Our employment team comprised: Partner – Sonakshi Das and Associate – Muskan Jain.

Our data privacy team comprised: Associates – Maitrayi Jain, Sherin Jose, and Sankalp Inuganti.

TOPPAN Holdings’ acquisition of Sonoco Products Company

JSA advised and assisted TOPPAN Holdings Inc.,  a leading and diversified global provider committed to delivering sustainable, integrated solutions in fields including printing, communications, security, packaging, décor materials, electronics, and digital transformation, on the India related aspects in its proposed acquisition of Sonoco Products Company, a global leader in high-value sustainable packaging, to acquire Sonoco’s Thermoformed, Flexible Packaging & Trident business on a cash-free and debt-free basis and subject to customary adjustments. The parties have entered into definitive agreements in relation to the proposed acquisition and the closing will take place in future.

The JSA team was involved in conducting comprehensive legal due diligence of Sonoco Graphics India Private Limited (an Indian subsidiary of Sonoco Products Company),  structuring the India leg of the transaction including advising on issues pertaining to foreign direct investment and providing strategic guidance on competition law considerations related to the transaction.

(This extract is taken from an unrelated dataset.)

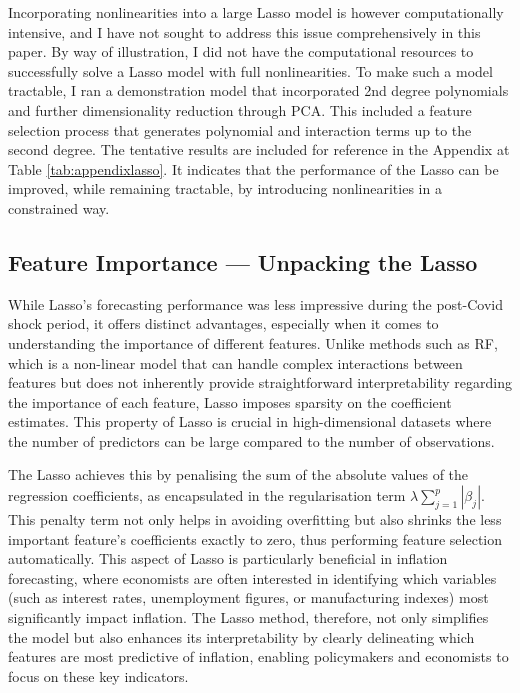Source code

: Incorporating nonlinearities into a large Lasso model is however computationally intensive, and I have not sought to address this issue comprehensively in this paper. By way of illustration, I did not have the computational resources to successfully solve a Lasso model with full nonlinearities. To make such a model tractable, I ran a demonstration model that incorporated 2nd degree polynomials and further dimensionality reduction through PCA. This included a feature selection process that generates polynomial and interaction terms up to the second degree. The tentative results are included for reference in the Appendix at Table \ref{tab:appendixlasso}. It indicates that the performance of the Lasso can be improved, while remaining tractable, by introducing nonlinearities in a constrained way.

\subsection{Feature Importance — Unpacking the Lasso} \label{sec:analysis_lasso}

While Lasso's forecasting performance was less impressive during the post-Covid shock period, it offers distinct advantages, especially when it comes to understanding the importance of different features. Unlike methods such as RF, which is a non-linear model that can handle complex interactions between features but does not inherently provide straightforward interpretability regarding the importance of each feature, Lasso imposes sparsity on the coefficient estimates. This property of Lasso is crucial in high-dimensional datasets where the number of predictors can be large compared to the number of observations.

The Lasso achieves this by penalising the sum of the absolute values of the regression coefficients, as encapsulated in the regularisation term $\lambda \sum_{j=1}^p |\beta_j|$. This penalty term not only helps in avoiding overfitting but also shrinks the less important feature's coefficients exactly to zero, thus performing feature selection automatically. This aspect of Lasso is particularly beneficial in inflation forecasting, where economists are often interested in identifying which variables (such as interest rates, unemployment figures, or manufacturing indexes) most significantly impact inflation. The Lasso method, therefore, not only simplifies the model but also enhances its interpretability by clearly delineating which features are most predictive of inflation, enabling policymakers and economists to focus on these key indicators.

Global deal value of the transaction is USD 1.8 billion.

Our transaction team comprised Lead Partner – Trisheet Chatterjee, Partner – Sarvesh Kumar Saluja, Senior Associate – Kaishori Raut, and Associates – Neeral Jain, Sourish Bagchi, and Purboday Patitunda.

Our competition team comprised Partners – Vaibhav Choukse and Ela Bali, and Senior Associate – Aditi Khanna.

JSA advises Coforge Inc. on its 100% acquisition of Xceltrait Inc.

JSA represented Coforge in its acquisition of a 100% stake in Xceltrait Inc. from its stockholders for an aggregate deal consideration of approximately INR 155 crores subject to completion of the closing conditions. The team assisted in all aspects of the transaction, including structuring, negotiating and finalising the definitive documents.

Xceltrait offers ServiceNow based IT service management to its customers and specializes in the implementation of ServiceNow’s Financial Service Operations (FSO) and Customer Service Management (CSM) modules.

Coforge is a global IT solutions and services company, offering its clients product engineering, intelligent automation and software engineering services. Consummation of this transaction will help Coforge leverage the ServiceNow’s FSO and CSM platforms and expand across various fronts.

Deal Value: ~INR 155 crores

Our transaction team comprised Lead Partner – Anand Lakra, Partner – Niharika Mepani, Senior Associate – Jinay Shah, and Associate – Diya Dave.